▸ Working data:
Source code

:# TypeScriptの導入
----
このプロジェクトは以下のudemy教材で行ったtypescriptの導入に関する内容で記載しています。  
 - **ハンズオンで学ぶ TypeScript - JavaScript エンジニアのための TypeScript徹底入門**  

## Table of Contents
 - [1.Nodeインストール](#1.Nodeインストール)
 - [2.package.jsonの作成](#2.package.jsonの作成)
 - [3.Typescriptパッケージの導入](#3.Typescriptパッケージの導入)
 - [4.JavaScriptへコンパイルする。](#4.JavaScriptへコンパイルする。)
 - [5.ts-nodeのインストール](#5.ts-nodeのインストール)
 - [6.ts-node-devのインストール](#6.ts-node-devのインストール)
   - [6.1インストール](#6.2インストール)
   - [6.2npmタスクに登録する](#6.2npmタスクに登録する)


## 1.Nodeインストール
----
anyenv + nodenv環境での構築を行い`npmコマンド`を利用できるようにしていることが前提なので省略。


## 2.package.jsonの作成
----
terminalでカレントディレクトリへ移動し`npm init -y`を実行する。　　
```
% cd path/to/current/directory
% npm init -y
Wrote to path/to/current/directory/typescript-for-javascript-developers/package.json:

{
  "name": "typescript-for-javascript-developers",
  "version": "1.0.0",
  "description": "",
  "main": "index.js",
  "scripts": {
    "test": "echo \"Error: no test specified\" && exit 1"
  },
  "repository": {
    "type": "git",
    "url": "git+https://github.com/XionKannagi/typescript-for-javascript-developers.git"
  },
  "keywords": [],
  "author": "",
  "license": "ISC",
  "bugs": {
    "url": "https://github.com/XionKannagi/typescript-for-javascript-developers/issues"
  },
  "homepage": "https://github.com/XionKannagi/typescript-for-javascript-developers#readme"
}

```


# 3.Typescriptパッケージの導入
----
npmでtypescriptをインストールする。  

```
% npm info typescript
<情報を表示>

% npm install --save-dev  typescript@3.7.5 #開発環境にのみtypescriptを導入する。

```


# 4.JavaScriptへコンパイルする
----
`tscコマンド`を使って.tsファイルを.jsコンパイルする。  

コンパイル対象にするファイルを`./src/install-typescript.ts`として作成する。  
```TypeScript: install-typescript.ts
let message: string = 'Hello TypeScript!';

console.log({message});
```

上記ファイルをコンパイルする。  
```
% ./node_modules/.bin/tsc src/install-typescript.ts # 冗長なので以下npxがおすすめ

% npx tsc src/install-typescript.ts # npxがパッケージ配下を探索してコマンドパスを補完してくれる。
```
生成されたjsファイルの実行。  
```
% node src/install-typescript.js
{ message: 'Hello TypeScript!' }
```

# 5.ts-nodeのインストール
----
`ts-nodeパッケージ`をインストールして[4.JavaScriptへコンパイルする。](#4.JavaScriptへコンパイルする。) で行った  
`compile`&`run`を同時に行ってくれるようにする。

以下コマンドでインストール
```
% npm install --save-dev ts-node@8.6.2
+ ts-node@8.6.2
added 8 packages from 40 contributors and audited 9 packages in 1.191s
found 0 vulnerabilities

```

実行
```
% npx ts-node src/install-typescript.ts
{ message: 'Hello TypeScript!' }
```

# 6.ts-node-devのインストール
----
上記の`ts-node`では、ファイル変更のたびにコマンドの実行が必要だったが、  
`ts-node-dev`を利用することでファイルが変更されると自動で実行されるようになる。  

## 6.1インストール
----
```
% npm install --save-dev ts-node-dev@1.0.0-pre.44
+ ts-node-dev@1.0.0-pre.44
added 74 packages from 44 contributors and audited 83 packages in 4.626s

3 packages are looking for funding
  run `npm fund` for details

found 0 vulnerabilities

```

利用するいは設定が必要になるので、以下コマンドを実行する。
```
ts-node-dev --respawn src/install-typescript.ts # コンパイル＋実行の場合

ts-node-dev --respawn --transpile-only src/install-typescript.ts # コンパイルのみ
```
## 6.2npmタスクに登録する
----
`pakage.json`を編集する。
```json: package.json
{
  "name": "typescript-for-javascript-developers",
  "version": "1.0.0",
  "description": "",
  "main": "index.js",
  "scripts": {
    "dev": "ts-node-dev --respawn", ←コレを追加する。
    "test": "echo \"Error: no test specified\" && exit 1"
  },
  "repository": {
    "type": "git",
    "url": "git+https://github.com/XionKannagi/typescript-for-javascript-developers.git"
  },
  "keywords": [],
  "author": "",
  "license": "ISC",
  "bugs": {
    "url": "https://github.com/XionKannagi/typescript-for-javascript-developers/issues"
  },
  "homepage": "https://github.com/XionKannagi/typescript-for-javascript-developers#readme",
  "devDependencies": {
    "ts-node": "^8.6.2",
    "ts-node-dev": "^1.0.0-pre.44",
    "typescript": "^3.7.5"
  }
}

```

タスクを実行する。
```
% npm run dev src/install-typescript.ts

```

▸ Required work:
Retype each line of the data exactly as it reads.

▸ Solved problem:
Source code

:# TypeScriptの導入
----
このプロジェクトは以下のudemy教材で行ったtypescriptの導入に関する内容で記載しています。  
 - **ハンズオンで学ぶ TypeScript - JavaScript エンジニアのための TypeScript徹底入門**  

## Table of Contents
 - [1.Nodeインストール](#1.Nodeインストール)
 - [2.package.jsonの作成](#2.package.jsonの作成)
 - [3.Typescriptパッケージの導入](#3.Typescriptパッケージの導入)
 - [4.JavaScriptへコンパイルする。](#4.JavaScriptへコンパイルする。)
 - [5.ts-nodeのインストール](#5.ts-nodeのインストール)
 - [6.ts-node-devのインストール](#6.ts-node-devのインストール)
   - [6.1インストール](#6.2インストール)
   - [6.2npmタスクに登録する](#6.2npmタスクに登録する)


## 1.Nodeインストール
----
anyenv + nodenv環境での構築を行い`npmコマンド`を利用できるようにしていることが前提なので省略。


## 2.package.jsonの作成
----
terminalでカレントディレクトリへ移動し`npm init -y`を実行する。　　
```
% cd path/to/current/directory
% npm init -y
Wrote to path/to/current/directory/typescript-for-javascript-developers/package.json:

{
  "name": "typescript-for-javascript-developers",
  "version": "1.0.0",
  "description": "",
  "main": "index.js",
  "scripts": {
    "test": "echo \"Error: no test specified\" && exit 1"
  },
  "repository": {
    "type": "git",
    "url": "git+https://github.com/XionKannagi/typescript-for-javascript-developers.git"
  },
  "keywords": [],
  "author": "",
  "license": "ISC",
  "bugs": {
    "url": "https://github.com/XionKannagi/typescript-for-javascript-developers/issues"
  },
  "homepage": "https://github.com/XionKannagi/typescript-for-javascript-developers#readme"
}

```


# 3.Typescriptパッケージの導入
----
npmでtypescriptをインストールする。  

```
% npm info typescript
<情報を表示>

% npm install --save-dev  typescript@3.7.5 #開発環境にのみtypescriptを導入する。

```


# 4.JavaScriptへコンパイルする
----
`tscコマンド`を使って.tsファイルを.jsコンパイルする。  

コンパイル対象にするファイルを`./src/install-typescript.ts`として作成する。  
```TypeScript: install-typescript.ts
let message: string = 'Hello TypeScript!';

console.log({message});
```

上記ファイルをコンパイルする。  
```
% ./node_modules/.bin/tsc src/install-typescript.ts # 冗長なので以下npxがおすすめ

% npx tsc src/install-typescript.ts # npxがパッケージ配下を探索してコマンドパスを補完してくれる。
```
生成されたjsファイルの実行。  
```
% node src/install-typescript.js
{ message: 'Hello TypeScript!' }
```

# 5.ts-nodeのインストール
----
`ts-nodeパッケージ`をインストールして[4.JavaScriptへコンパイルする。](#4.JavaScriptへコンパイルする。) で行った  
`compile`&`run`を同時に行ってくれるようにする。

以下コマンドでインストール
```
% npm install --save-dev ts-node@8.6.2
+ ts-node@8.6.2
added 8 packages from 40 contributors and audited 9 packages in 1.191s
found 0 vulnerabilities

```

実行
```
% npx ts-node src/install-typescript.ts
{ message: 'Hello TypeScript!' }
```

# 6.ts-node-devのインストール
----
上記の`ts-node`では、ファイル変更のたびにコマンドの実行が必要だったが、  
`ts-node-dev`を利用することでファイルが変更されると自動で実行されるようになる。  

## 6.1インストール
----
```
% npm install --save-dev ts-node-dev@1.0.0-pre.44
+ ts-node-dev@1.0.0-pre.44
added 74 packages from 44 contributors and audited 83 packages in 4.626s

3 packages are looking for funding
  run `npm fund` for details

found 0 vulnerabilities

```

利用するいは設定が必要になるので、以下コマンドを実行する。
```
ts-node-dev --respawn src/install-typescript.ts # コンパイル＋実行の場合

ts-node-dev --respawn --transpile-only src/install-typescript.ts # コンパイルのみ
```
## 6.2npmタスクに登録する
----
`pakage.json`を編集する。
```json: package.json
{
  "name": "typescript-for-javascript-developers",
  "version": "1.0.0",
  "description": "",
  "main": "index.js",
  "scripts": {
    "dev": "ts-node-dev --respawn", ←コレを追加する。
    "test": "echo \"Error: no test specified\" && exit 1"
  },
  "repository": {
    "type": "git",
    "url": "git+https://github.com/XionKannagi/typescript-for-javascript-developers.git"
  },
  "keywords": [],
  "author": "",
  "license": "ISC",
  "bugs": {
    "url": "https://github.com/XionKannagi/typescript-for-javascript-developers/issues"
  },
  "homepage": "https://github.com/XionKannagi/typescript-for-javascript-developers#readme",
  "devDependencies": {
    "ts-node": "^8.6.2",
    "ts-node-dev": "^1.0.0-pre.44",
    "typescript": "^3.7.5"
  }
}

```

タスクを実行する。
```
% npm run dev src/install-typescript.ts

```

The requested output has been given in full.